From my bound on $|S_n|$ can I conclude that $E[|S_n|]$ is also bounded, even though my bound tends to $\infty$ with $n$?

Answer 1

Yes, you have shown what you need for it to be a martingale --- assuming you are taking the martingale to be with respect to some appropriate increasing sequence of $\sigma$-fields.

You just need that $S_n$ is integrable for each fixed $n$.

So your bound is enough -- assuming it is correct. I didn't check it myself.
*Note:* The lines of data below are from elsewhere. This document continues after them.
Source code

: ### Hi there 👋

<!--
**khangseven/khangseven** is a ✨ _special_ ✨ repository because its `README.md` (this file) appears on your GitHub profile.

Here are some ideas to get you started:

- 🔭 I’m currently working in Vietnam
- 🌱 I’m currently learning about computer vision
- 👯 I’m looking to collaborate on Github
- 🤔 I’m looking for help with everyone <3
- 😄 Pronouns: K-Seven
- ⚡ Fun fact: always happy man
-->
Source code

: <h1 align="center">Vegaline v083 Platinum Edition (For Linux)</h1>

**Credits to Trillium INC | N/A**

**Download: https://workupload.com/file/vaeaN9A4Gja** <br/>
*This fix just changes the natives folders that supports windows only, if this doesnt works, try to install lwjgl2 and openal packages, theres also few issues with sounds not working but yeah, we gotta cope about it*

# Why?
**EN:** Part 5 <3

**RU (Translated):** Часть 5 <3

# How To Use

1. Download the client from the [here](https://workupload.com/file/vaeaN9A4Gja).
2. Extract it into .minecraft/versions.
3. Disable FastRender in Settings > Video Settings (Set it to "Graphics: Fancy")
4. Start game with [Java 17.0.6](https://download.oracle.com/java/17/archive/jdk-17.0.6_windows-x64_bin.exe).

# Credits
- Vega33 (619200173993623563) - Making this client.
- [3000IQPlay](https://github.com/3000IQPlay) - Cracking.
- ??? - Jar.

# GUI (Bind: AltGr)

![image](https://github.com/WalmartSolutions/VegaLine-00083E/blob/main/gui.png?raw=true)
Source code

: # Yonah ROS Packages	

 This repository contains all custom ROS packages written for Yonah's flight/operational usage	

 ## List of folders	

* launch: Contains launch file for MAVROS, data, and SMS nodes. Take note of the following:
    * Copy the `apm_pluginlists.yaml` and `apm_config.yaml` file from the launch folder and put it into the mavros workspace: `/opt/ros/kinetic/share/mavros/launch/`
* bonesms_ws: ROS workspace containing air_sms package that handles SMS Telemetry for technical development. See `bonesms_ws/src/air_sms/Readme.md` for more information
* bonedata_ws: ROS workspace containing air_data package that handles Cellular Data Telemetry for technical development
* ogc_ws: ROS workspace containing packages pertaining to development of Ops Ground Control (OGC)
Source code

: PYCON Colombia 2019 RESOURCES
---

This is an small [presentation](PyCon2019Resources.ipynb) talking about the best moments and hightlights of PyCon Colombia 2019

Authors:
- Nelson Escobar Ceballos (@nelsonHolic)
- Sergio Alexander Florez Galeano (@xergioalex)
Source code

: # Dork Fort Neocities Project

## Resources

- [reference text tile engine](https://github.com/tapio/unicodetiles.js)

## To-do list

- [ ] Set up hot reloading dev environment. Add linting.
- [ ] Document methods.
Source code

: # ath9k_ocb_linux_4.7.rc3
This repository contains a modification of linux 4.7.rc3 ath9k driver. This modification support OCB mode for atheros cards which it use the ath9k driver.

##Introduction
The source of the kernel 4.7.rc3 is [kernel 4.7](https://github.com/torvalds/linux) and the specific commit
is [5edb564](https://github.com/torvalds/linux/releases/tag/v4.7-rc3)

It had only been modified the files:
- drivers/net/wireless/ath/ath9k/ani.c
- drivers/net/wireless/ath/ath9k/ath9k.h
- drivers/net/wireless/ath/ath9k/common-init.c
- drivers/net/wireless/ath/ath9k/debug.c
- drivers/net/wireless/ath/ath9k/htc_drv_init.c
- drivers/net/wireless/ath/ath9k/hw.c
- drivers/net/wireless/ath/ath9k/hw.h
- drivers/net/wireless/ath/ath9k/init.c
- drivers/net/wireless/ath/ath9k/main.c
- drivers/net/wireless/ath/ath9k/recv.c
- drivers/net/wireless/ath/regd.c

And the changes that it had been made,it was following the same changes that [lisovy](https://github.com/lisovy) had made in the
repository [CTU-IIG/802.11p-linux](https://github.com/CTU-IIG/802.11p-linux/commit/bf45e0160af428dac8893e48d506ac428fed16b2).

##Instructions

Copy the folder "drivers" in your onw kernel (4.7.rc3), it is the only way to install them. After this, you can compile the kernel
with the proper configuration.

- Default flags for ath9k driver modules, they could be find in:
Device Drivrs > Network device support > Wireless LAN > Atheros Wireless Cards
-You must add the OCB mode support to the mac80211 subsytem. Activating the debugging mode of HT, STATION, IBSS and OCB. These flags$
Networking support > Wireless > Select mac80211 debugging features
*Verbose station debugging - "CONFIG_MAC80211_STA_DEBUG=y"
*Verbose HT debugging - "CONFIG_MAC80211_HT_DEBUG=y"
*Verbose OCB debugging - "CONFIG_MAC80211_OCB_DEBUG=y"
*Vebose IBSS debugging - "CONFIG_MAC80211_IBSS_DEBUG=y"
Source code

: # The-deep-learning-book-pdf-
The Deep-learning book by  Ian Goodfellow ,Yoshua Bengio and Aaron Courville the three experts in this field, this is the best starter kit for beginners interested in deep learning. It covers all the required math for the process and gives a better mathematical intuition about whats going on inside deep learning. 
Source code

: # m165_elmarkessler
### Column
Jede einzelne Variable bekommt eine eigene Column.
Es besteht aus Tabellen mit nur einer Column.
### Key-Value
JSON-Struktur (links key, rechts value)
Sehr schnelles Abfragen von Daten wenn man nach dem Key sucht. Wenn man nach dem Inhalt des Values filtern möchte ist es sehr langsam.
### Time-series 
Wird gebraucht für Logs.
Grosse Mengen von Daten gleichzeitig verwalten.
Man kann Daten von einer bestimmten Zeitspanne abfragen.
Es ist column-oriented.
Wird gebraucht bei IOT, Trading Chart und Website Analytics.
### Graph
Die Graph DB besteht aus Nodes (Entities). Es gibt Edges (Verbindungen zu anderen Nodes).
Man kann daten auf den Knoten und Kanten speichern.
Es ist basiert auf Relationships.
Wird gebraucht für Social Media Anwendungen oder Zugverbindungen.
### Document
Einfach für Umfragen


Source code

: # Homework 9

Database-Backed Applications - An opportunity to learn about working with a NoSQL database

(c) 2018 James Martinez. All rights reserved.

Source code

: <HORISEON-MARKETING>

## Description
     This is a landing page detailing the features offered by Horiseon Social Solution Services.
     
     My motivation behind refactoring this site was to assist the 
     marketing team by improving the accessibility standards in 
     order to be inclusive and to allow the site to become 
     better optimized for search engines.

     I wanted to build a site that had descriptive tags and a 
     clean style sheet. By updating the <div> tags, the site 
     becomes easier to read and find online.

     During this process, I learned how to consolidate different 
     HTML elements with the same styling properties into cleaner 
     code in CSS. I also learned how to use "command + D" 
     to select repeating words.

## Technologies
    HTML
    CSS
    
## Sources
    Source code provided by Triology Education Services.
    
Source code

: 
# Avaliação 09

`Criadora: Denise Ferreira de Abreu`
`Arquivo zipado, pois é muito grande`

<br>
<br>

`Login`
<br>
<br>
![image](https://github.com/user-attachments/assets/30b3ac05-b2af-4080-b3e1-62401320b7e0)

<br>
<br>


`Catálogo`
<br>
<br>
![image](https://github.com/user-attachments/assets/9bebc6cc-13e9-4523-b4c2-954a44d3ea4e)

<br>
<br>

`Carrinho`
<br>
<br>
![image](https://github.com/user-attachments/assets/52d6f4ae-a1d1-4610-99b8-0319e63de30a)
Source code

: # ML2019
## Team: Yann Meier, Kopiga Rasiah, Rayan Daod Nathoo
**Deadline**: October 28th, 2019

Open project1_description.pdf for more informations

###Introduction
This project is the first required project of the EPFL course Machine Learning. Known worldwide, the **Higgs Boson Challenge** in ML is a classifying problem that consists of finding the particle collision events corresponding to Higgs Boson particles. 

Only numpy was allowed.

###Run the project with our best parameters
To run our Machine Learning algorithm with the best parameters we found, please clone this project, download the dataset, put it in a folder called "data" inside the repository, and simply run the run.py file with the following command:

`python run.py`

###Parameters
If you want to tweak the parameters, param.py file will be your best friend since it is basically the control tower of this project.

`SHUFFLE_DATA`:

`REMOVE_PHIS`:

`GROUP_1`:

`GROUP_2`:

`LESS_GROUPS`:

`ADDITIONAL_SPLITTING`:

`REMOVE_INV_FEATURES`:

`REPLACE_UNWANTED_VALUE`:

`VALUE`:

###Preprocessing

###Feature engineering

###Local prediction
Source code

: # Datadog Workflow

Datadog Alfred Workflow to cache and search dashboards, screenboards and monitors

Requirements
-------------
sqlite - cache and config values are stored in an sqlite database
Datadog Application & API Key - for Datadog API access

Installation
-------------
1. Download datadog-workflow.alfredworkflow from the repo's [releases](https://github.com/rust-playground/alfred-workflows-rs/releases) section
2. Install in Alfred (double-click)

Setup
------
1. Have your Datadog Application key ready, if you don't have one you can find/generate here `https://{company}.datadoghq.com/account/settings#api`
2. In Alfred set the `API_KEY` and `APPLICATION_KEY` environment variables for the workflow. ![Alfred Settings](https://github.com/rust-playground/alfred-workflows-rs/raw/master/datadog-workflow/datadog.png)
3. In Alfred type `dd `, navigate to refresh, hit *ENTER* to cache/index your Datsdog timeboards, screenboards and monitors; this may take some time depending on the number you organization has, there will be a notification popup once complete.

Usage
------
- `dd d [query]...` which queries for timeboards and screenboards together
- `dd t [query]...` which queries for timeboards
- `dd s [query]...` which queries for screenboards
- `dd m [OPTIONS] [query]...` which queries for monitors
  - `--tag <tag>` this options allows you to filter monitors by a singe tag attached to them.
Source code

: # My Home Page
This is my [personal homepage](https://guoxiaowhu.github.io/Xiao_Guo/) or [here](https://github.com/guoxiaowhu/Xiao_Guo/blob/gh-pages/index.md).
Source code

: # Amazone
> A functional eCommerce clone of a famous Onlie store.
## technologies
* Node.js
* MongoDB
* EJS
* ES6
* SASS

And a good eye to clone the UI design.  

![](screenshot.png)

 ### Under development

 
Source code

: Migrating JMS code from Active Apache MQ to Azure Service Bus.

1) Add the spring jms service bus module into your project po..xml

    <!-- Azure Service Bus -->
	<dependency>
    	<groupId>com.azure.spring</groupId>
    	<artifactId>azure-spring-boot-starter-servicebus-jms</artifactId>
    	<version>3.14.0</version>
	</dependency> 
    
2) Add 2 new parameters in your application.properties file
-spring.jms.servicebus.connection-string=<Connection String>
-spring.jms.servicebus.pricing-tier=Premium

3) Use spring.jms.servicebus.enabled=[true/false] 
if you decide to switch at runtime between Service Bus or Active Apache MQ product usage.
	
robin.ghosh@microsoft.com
The adaptedness condition for martingales would be automatic if the filtration you are working with is $\sigma(Y_1 \ldots Y_n)$ or some other filtration to which the sequence $\{Y_n\}$ is adapted.

Answer 2

Let's do it with mathematical induction.

$$E[\mid S_1 \mid]=1+E[\mid Y_1^3\mid]=1+a^3.$$

Assume now that

$$E[\mid S_{n-1}\mid]<\infty.$$

By the definition of the sequence, we have

$$E[\mid S_n\mid]=E[\mid S_{n-1}(1+Y_{n}^3)\mid]\le E[\mid S_{n-1}\mid]E[\mid 1+Y_{n}^3\mid]<\infty.$$

(Because of the independence of $Y_n$ and $S_{n-1}$). This proves the claim.